Memminger Richter ausgeschlossen

■ Richter Ott wegen Befangenheit vom Allgäuer Abtreibungsprozeß ausgeschlossen / Als er 1980 gegen den Frauenarzt Theissen ermittelte, begleitete er seine Freundin zum Schwangerschaftsabbruch

Memmingen (taz) - Zäsur im Memminger Theissen-Prozeß: Richter Detlef Ott, bekannt als Scharfmacher im Allgäuer Abtreibungsprozeß, wurde am Montag wegen Befangenheit abgelöst. Zum Stolperstein, der ihn aus seinem Amt katapultierte, wurde für ihn die Abtreibung seiner damaligen Freundin im Jahre 1980, an der er beteiligt war. Der damals 29jährige Ott, der gerade als Staatsanwalt in Memmingen angefangen hatte, war mit seiner Freundin nach Karlsruhe gefahren, um eine Notlagenindikation zu besorgen. In Baden -Württemberg wurde der Schwangerschaftsabbruch dann auch vorgenommen.
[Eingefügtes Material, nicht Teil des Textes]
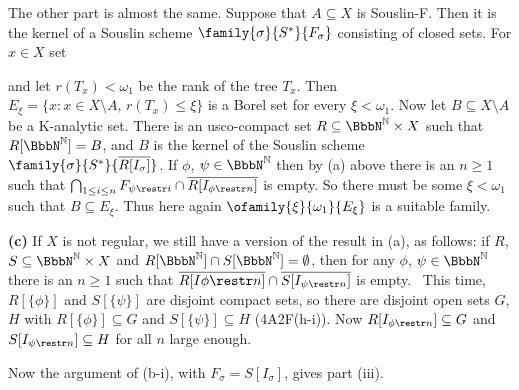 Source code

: {\medskip

 The other part is almost the same.
Suppose that $A\subseteq X$ is Souslin-F.   Then
it is the kernel of a Souslin scheme $\family{\sigma}{S^*}{F_{\sigma}}$
consisting of closed sets.   For $x\in X$ set


\noindent and let $r(T_x)<\omega_1$ be the rank of the tree $T_x$.
Then $E_{\xi}=\{x:x\in X\setminus A,\,r(T_x)\le\xi\}$ is a Borel set for
every $\xi<\omega_1$.   Now let $B\subseteq X\setminus A$ be a
K-analytic set.   There is an usco-compact set $R\subseteq\NN\times X$
such that $R[\NN]=B$, and $B$ is the kernel of the Souslin scheme
$\family{\sigma}{S^*}{\overline{R[I_{\sigma}]}}$.   If $\phi$,
$\psi\in\NN$ then by (a) above there is an $n\ge 1$ such that
$\bigcap_{1\le i\le n}F_{\psi\restr i}
\cap\overline{R[I_{\phi\restr n}]}$ is empty.   So there must be some
$\xi<\omega_1$ such that $B\subseteq E_{\xi}$.   Thus here again
$\ofamily{\xi}{\omega_1}{E_{\xi}}$ is a suitable family.

\medskip

{\bf (c)} If $X$ is not regular, we still have a version of the result
in (a), as follows:  if $R$, $S\subseteq\NN\times X$ and
$R[\NN]\cap S[\NN]=\emptyset$, then for any $\phi$, $\psi\in\NN$ there
is an $n\ge 1$ such that
$\overline{R[I{\phi\restr n}]}\cap\overline{S[I_{\psi\restr n}]}$ is
empty.   \Prf\ This time, $R[\{\phi\}]$ and $S[\{\psi\}]$ are disjoint
compact sets, so there are disjoint open sets $G$, $H$ with
$R[\{\phi\}]\subseteq G$ and $S[\{\psi\}]\subseteq H$ (4A2F(h-i)).  Now
$R[I_{\phi\restr n}]\subseteq G$ and $S[I_{\psi\restr n}]\subseteq H$
for all $n$ large enough.\ \Qed

Now the argument of (b-i), with $F_{\sigma}=S[I_{\sigma}]$, gives part
(iii).
}%

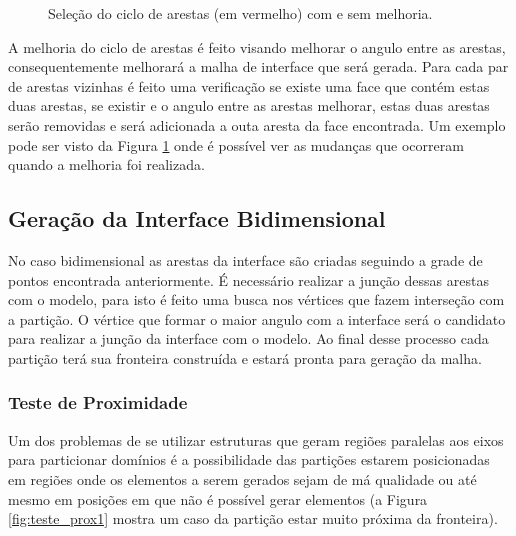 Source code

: \begin{figure}[ht]
{	}
	\caption{Seleção do ciclo de arestas (em vermelho) com e sem melhoria.}
	\label{fig:melhoria_arestas_faces}
\end{figure}


A melhoria do ciclo de arestas é feito visando melhorar o angulo entre as arestas, consequentemente melhorará a malha de interface que será gerada. Para cada par de arestas vizinhas é feito uma verificação se existe uma face que contém estas duas arestas, se existir e o angulo entre as arestas melhorar, estas duas arestas serão removidas e será adicionada a outa aresta da face encontrada. Um exemplo pode ser visto da Figura \ref{fig:melhoria_arestas_faces} onde é possível ver as mudanças que ocorreram quando a melhoria foi realizada.

\subsection{Geração da Interface Bidimensional}

No caso bidimensional as arestas da interface são criadas seguindo a grade de pontos encontrada anteriormente. É necessário realizar a junção dessas arestas com o modelo, para isto é feito uma busca nos vértices que fazem interseção com a partição. O vértice que formar o maior angulo com a interface será o candidato para realizar a junção da interface com o modelo. Ao final desse processo cada partição terá sua fronteira construída e estará pronta para geração da malha.


\subsubsection{Teste de Proximidade}
\label{sec:Teste_proximidade}

Um dos problemas de se utilizar estruturas que geram regiões paralelas aos eixos para particionar domínios é a possibilidade das partições estarem posicionadas em regiões onde os elementos a serem gerados sejam de má qualidade ou até mesmo em posições em que não é possível gerar elementos (a Figura \ref{fig:teste_prox1} mostra um caso da partição estar muito próxima da fronteira). 


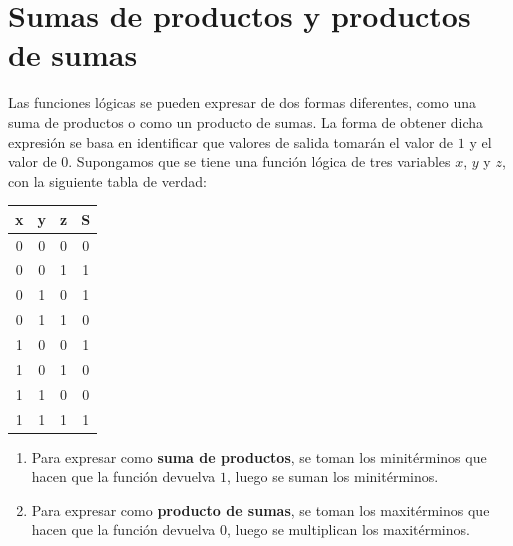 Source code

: \documentclass{article}
\begin{document}
\section*{Sumas de productos y productos de sumas}
Las funciones lógicas se pueden expresar de dos formas diferentes, como una suma de productos o como un producto de sumas. La forma de obtener dicha expresión se basa en identificar que valores de salida tomarán el valor de $1$ y el valor de $0$.
\newline Supongamos que se tiene una función lógica de tres variables $x$, $y$ y $z$, con la siguiente tabla de verdad:

\begin{table}[h]
    \centering
    \begin{tabular}{ccc|c}
        \toprule
        \textbf{x} & \textbf{y} & \textbf{z} & \textbf{S}\\
        \midrule
        0 & 0 & 0 & 0\\
        0 & 0 & 1 & 1\\
        0 & 1 & 0 & 1\\
        0 & 1 & 1 & 0\\
        1 & 0 & 0 & 1\\
        1 & 0 & 1 & 0\\
        1 & 1 & 0 & 0\\
        1 & 1 & 1 & 1\\
        \bottomrule
    \end{tabular}
\end{table}

\begin{enumerate}
    \item Para expresar como \textbf{suma de productos}, se toman los minitérminos que hacen que la función devuelva $1$, luego se suman los minitérminos.
    \item Para expresar como \textbf{producto de sumas}, se toman los maxitérminos que hacen que la función devuelva $0$, luego se multiplican los maxitérminos.
\end{enumerate}
\end{document}
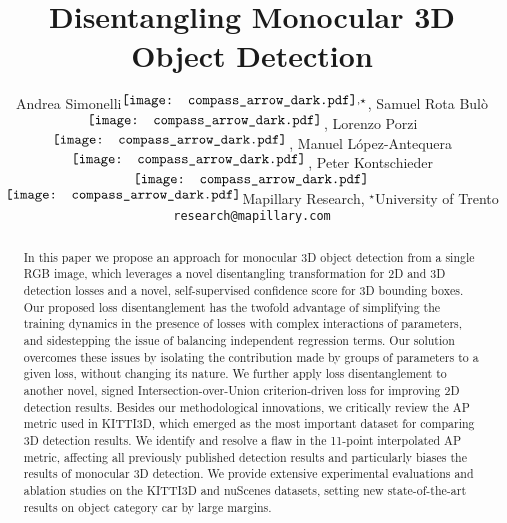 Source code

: \documentclass[10pt,twocolumn,letterpaper]{article}
\newcommand*{\dotcompass}{\ensuremath\vcenter{\hbox{\texttt{[image: compass\_arrow\_dark.pdf]}}}}
\begin{document}
\title{
\vspace{-20pt}
Disentangling Monocular 3D Object Detection\\
}


\author{Andrea Simonelli$^{\dotcompass,\star}$, Samuel Rota Bul\`o$^{\dotcompass}$, Lorenzo Porzi$^{\dotcompass}$, Manuel L\'opez-Antequera$^{\dotcompass}$, Peter Kontschieder$^{\dotcompass}$\\
$^{\dotcompass}$Mapillary Research, $^\star$University of Trento \\
{\tt\small research@mapillary.com}\\
}


\maketitle



\begin{abstract}
In this paper we propose an approach for monocular 3D object detection from a single RGB image, which leverages a novel disentangling transformation for 2D and 3D detection losses and a novel, self-supervised confidence score for 3D bounding boxes. Our proposed loss disentanglement has the twofold advantage of simplifying the training dynamics in the presence of losses with complex interactions of parameters, and sidestepping the issue of balancing independent regression terms. Our solution overcomes these issues by isolating the contribution made by groups of parameters to a given loss, without changing its nature. We further apply loss disentanglement to another novel, signed Intersection-over-Union criterion-driven loss for improving 2D detection results. Besides our methodological innovations, we critically review the AP metric used in KITTI3D, which emerged as the most important dataset for comparing 3D detection results. We identify and resolve a flaw in the 11-point interpolated AP metric, affecting all previously published detection results and particularly biases the results of monocular 3D detection. We provide extensive experimental evaluations and ablation studies on the KITTI3D and nuScenes datasets, setting new state-of-the-art results on object category car by large margins.
\end{abstract}
\end{document}
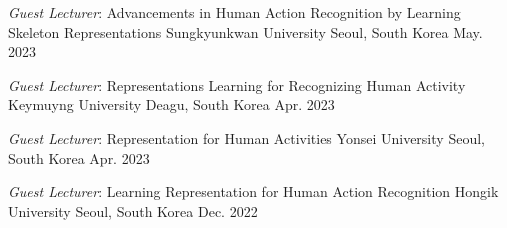 \cventry
{\textit{Guest Lecturer}: Advancements in Human Action Recognition by Learning Skeleton Representations}
{Sungkyunkwan University}
{Seoul, South Korea}
{May. 2023}
{}
\vspace{-1em}


\cventry
{\textit{Guest Lecturer}: Representations Learning for Recognizing Human Activity}
{Keymuyng University}
{Deagu, South Korea}
{Apr. 2023}
{}


\vspace{-1em}
\cventry
{\textit{Guest Lecturer}: Representation for Human Activities}
{Yonsei University}
{Seoul, South Korea}
{Apr. 2023}
{}

\vspace{-1em}
\cventry
{\textit{Guest Lecturer}: Learning Representation for Human Action Recognition}
{Hongik University}
{Seoul, South Korea}
{Dec. 2022}
{}
\vspace{-1em}

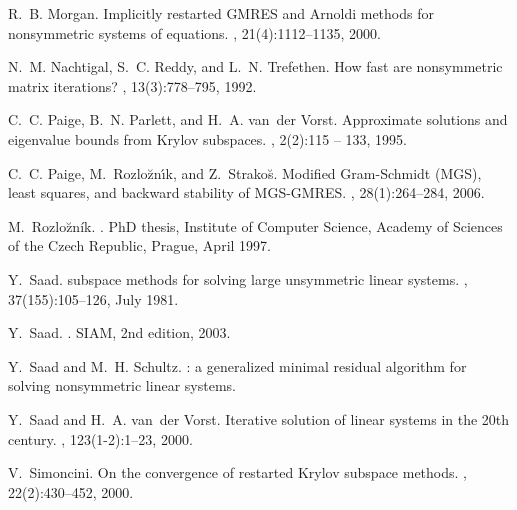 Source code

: \documentclass{article}
\begin{document}
\begin{thebibliography}{100}
 R.~B. Morgan. \newblock Implicitly restarted {GMRES} and {Arnoldi} methods for
nonsymmetric
systems of equations.
,
21(4):1112--1135, 2000.





 N.~M. Nachtigal, S.~C. Reddy, and L.~N. Trefethen. \newblock How fast are
    nonsymmetric matrix iterations? ,
  13(3):778--795, 1992.

   C.~C. Paige, B.~N. Parlett, and H.~A. van~der Vorst. \newblock Approximate
  solutions and eigenvalue bounds from {Krylov} subspaces. , 2(2):115 -- 133,
1995.

 C.~C. Paige, M.~Rozlo{\u{z}}n{\'{\i}}k, and Z.~Strako{\u{s}}. \newblock
  Modified {G}ram-{S}chmidt ({MGS}), least squares, and backward
stability of {MGS-GMRES}.
,
28(1):264--284, 2006.

 M.~Rozlo\u{z}ník. .
    \newblock PhD thesis, Institute of Computer Science, Academy of Sciences of the
  Czech Republic, Prague, April 1997.


 Y.~Saad.  subspace methods for solving large unsymmetric linear
  systems.
, 37(155):105--126, July 1981.

	 Y.~Saad. . \newblock SIAM,
	2nd edition, 2003.
	
	 Y.~Saad and M.~H. Schultz. : a generalized minimal residual
    algorithm for solving
  nonsymmetric linear systems.

   Y.~Saad and H.~A. van~der Vorst. \newblock Iterative solution of linear systems in
    the 20th century. ,
  123(1-2):1--23, 2000.


     V.~Simoncini. \newblock On the convergence of restarted {Krylov} subspace
    methods. ,
  22(2):430--452, 2000.


\end{thebibliography}
\end{document}
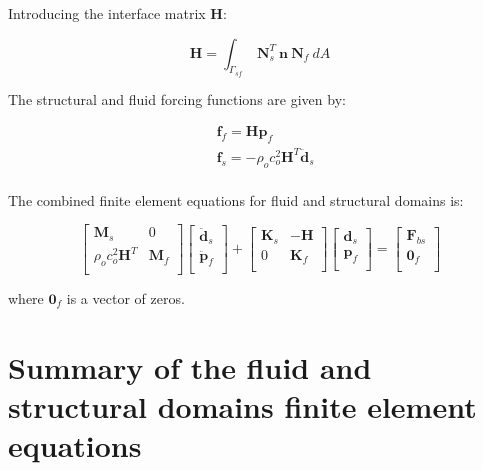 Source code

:\documentclass[3p]{elsarticle}
\begin{document}
\noindent Introducing the interface matrix $\mathbf{H}$:

\begin{equation}
\label{eqn:Int_6}
    \mathbf{H} = \int_{\Gamma_{sf}}~\mathbf{N}_s^T~\mathbf{n}~\mathbf{N}_f~dA
\end{equation}

\noindent The structural and fluid forcing functions are given by:

\begin{equation}
\label{eqn:Int_7}
    \begin{aligned}
    &\mathbf{f}_f = \mathbf{H}\mathbf{p}_f\\
    &\mathbf{f}_s = -\rho_oc_o^2\mathbf{H}^T\mathbf{\ddot{d}}_s\\
    \end{aligned}
\end{equation}

\noindent The combined finite element equations for fluid and structural domains is:

\begin{equation}
\label{eqn:Int_8}
    \begin{bmatrix}
\mathbf{M}_s & 0\\
\rho_oc_o^2\mathbf{H}^T & \mathbf{M}_f\\
\end{bmatrix} \begin{bmatrix}
\mathbf{\ddot{d}}_s\\
\mathbf{\ddot{p}}_f\\
\end{bmatrix} + \begin{bmatrix}
\mathbf{K}_s & -\mathbf{H}\\
0 & \mathbf{K}_f\\
\end{bmatrix} \begin{bmatrix}
\mathbf{{d}}_s\\
\mathbf{{p}}_f\\
\end{bmatrix} = \begin{bmatrix}
\mathbf{F}_{bs}\\
\mathbf{0}_f\\
\end{bmatrix}
\end{equation}

\noindent where $\mathbf{0}_f$ is a vector of zeros.

\section{Summary of the fluid and structural domains finite element equations}
\end{document}
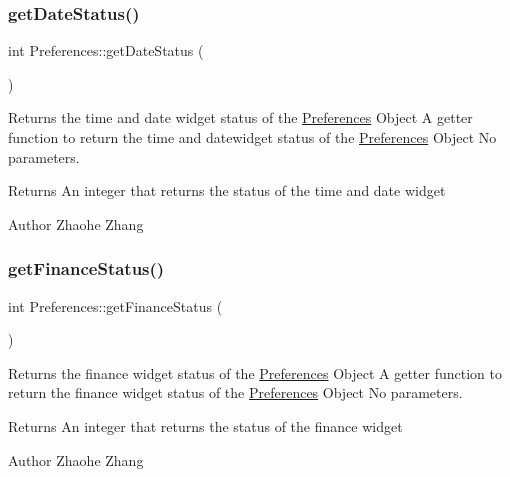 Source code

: \subsubsection{\texorpdfstring{get\+Date\+Status()}{getDateStatus()}}
{\footnotesize\ttfamily int Preferences\+::get\+Date\+Status (\begin{DoxyParamCaption}{ }\end{DoxyParamCaption})}



Returns the time and date widget status of the \mbox{\hyperlink{class_preferences}{Preferences}} Object  A getter function to return the time and datewidget status of the \mbox{\hyperlink{class_preferences}{Preferences}} Object  No parameters. 

\begin{DoxyReturn}{Returns}
An integer that returns the status of the time and date widget 
\end{DoxyReturn}
\begin{DoxyAuthor}{Author}
Zhaohe Zhang 
\end{DoxyAuthor}
\mbox{\label{class_preferences_a9c1c270a1e37321e6eb9b5eb90a91aba}} 
\subsubsection{\texorpdfstring{get\+Finance\+Status()}{getFinanceStatus()}}
{\footnotesize\ttfamily int Preferences\+::get\+Finance\+Status (\begin{DoxyParamCaption}{ }\end{DoxyParamCaption})}



Returns the finance widget status of the \mbox{\hyperlink{class_preferences}{Preferences}} Object  A getter function to return the finance widget status of the \mbox{\hyperlink{class_preferences}{Preferences}} Object  No parameters. 

\begin{DoxyReturn}{Returns}
An integer that returns the status of the finance widget 
\end{DoxyReturn}
\begin{DoxyAuthor}{Author}
Zhaohe Zhang 
\end{DoxyAuthor}
\mbox{\label{class_preferences_a2496f5889a605786bfd0971a421ce70b}}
Mit einem eklatanten „Mangel an beruflicher Integrität und menschlicher Aufrichtigkeit“ bei Richter Detlef Ott begründeten zwei der drei Verteidiger des Frauenarztes Dr.Theissen, Sebastian Cobler und Wolfgang Kreuzer, ihren Antrag auf Befangenheit. Ganz überraschend kamen die Vorwürfe gegen Ott für das Gericht allerdings nicht, denn das Nachrichtenmagazin 'Der Spiegel‘ hatte sie zeitgleich veröffentlicht. Richter Ott reagierte mit einer „Dienstlichen Erklärung“, in der er den Tatbestand nicht abstritt, sich allerdings nicht für befangen hielt. Er betonte, daß „der gesetzlich vorgeschriebene Weg eingehalten worden ist“.

Daß er, wie 'Der Spiegel‘ behauptet, bei diesem Abbruch der Treibende gewesen sei, „ist in dieser Form unzutreffend“, erklärte Richter Ott am Montag. Auf die ihm vorgehaltenen inquisitorischen Fragen, die er an Frauen richtete, die sich in genau der gleichen Situation befunden hatten wie er 1980 selbst, ging der Richter in seiner Erklärung kaum ein. Otts Lieblingsfrage an die Zeuginnen im Abtreibungsprozeß war, ob sie das Kind nicht hätten austragen können. Das sei alles erforderlich gewesen, um die „gesamten Lebensumstände so umfassend wie nur möglich aufzuklären“.

Sebastian Cobler und Wolfgang Kreuzer machen dann allerdings deutlich, daß es nicht darauf ankomme, ob Ott sich befangen fühle. „Entscheidend ist, ob Dr.Theissen diesen Richter für befangen hält oder nicht - und er hält ihn sehr wohl für befangen.“ Das Gericht schloß sich nach langer Beratung genau dieser Meinung an.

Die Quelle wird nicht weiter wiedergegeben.